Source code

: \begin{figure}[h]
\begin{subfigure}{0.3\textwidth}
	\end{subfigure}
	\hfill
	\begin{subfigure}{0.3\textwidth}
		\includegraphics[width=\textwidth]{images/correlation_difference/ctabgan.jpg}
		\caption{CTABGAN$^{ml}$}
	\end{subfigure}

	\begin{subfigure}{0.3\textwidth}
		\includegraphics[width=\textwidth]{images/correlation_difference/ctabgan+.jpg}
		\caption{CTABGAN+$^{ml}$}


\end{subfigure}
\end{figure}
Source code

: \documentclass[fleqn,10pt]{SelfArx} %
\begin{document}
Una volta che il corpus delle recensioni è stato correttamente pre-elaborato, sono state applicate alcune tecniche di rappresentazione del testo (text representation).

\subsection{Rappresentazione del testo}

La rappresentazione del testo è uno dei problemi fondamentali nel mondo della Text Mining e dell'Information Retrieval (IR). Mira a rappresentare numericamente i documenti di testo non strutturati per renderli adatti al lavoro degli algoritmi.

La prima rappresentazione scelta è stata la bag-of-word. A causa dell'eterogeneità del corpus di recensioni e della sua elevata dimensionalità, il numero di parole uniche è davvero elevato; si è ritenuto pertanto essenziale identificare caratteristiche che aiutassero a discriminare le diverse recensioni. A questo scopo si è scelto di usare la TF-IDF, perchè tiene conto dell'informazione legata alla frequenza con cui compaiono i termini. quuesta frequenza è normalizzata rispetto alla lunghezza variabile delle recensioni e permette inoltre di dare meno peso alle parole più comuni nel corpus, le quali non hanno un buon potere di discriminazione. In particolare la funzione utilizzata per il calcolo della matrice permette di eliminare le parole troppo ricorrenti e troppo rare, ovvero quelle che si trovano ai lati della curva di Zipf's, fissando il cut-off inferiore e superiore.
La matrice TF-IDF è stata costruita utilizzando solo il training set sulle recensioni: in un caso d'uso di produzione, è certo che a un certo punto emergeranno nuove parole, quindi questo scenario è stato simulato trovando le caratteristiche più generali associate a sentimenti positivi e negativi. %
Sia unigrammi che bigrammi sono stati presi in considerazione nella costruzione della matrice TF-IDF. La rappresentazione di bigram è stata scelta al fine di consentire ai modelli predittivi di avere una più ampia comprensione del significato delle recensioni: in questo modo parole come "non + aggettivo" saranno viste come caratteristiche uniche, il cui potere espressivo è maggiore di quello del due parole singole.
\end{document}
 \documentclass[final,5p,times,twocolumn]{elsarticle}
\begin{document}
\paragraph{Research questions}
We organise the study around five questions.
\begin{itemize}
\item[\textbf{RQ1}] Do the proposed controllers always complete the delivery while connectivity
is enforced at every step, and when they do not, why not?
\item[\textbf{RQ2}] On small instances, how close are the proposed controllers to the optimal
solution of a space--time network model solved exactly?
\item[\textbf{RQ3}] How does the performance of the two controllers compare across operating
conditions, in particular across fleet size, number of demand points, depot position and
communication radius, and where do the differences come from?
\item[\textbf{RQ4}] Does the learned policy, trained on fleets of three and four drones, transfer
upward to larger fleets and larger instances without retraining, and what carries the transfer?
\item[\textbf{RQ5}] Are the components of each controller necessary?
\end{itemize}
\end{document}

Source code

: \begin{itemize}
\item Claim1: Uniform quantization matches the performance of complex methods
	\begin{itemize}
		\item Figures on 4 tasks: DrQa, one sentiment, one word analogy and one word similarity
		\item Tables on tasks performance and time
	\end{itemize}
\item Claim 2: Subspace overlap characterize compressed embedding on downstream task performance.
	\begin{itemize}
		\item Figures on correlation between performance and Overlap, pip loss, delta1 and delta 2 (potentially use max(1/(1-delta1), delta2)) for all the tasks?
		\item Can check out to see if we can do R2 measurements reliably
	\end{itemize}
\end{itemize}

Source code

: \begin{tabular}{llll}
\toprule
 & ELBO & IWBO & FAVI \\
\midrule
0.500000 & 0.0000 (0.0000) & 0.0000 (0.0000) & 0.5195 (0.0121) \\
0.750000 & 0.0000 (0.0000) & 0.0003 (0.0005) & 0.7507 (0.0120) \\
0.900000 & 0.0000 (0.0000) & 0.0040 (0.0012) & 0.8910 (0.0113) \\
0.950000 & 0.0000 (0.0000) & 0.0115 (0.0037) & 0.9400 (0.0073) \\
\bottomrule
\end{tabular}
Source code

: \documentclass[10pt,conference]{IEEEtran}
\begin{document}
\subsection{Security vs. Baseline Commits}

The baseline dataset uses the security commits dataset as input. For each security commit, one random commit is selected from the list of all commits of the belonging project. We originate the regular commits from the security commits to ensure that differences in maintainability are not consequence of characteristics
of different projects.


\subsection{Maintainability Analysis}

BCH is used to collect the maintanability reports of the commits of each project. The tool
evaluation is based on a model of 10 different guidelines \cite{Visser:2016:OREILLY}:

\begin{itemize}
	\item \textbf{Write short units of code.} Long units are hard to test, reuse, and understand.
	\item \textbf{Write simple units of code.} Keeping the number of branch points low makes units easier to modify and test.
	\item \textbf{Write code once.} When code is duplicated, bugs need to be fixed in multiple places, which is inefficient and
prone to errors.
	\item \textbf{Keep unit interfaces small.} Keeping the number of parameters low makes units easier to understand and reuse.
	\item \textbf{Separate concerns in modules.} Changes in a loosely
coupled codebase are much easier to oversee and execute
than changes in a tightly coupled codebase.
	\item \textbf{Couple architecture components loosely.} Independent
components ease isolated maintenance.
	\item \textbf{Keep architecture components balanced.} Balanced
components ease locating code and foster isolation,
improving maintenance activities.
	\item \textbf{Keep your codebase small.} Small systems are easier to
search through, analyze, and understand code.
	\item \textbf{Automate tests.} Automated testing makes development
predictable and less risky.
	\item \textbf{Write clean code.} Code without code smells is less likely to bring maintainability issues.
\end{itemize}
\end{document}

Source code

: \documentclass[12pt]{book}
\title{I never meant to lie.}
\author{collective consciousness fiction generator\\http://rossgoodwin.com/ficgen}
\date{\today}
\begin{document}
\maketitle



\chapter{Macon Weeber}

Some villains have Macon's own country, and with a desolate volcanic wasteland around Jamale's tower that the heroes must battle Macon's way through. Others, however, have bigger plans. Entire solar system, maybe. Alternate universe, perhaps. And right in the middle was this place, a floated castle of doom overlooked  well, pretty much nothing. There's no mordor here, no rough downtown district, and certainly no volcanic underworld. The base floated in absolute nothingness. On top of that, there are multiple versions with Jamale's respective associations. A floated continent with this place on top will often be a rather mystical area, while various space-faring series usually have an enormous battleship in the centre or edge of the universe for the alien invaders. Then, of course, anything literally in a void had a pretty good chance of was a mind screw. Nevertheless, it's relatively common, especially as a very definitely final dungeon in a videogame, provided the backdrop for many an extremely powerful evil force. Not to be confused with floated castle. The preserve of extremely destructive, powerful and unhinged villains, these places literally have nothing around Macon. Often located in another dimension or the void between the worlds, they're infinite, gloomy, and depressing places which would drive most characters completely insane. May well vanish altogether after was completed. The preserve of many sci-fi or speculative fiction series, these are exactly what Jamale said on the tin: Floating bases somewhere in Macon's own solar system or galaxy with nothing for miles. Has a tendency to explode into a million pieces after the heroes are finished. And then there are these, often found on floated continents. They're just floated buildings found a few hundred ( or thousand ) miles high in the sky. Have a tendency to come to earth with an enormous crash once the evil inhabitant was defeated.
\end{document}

───

List the lines of the material in which the word "makes" occurs.

● TASK RESULT:
	\item \textbf{Write simple units of code.} Keeping the number of branch points low makes units easier to modify and test.
	\item \textbf{Keep unit interfaces small.} Keeping the number of parameters low makes units easier to understand and reuse.
	\item \textbf{Automate tests.} Automated testing makes development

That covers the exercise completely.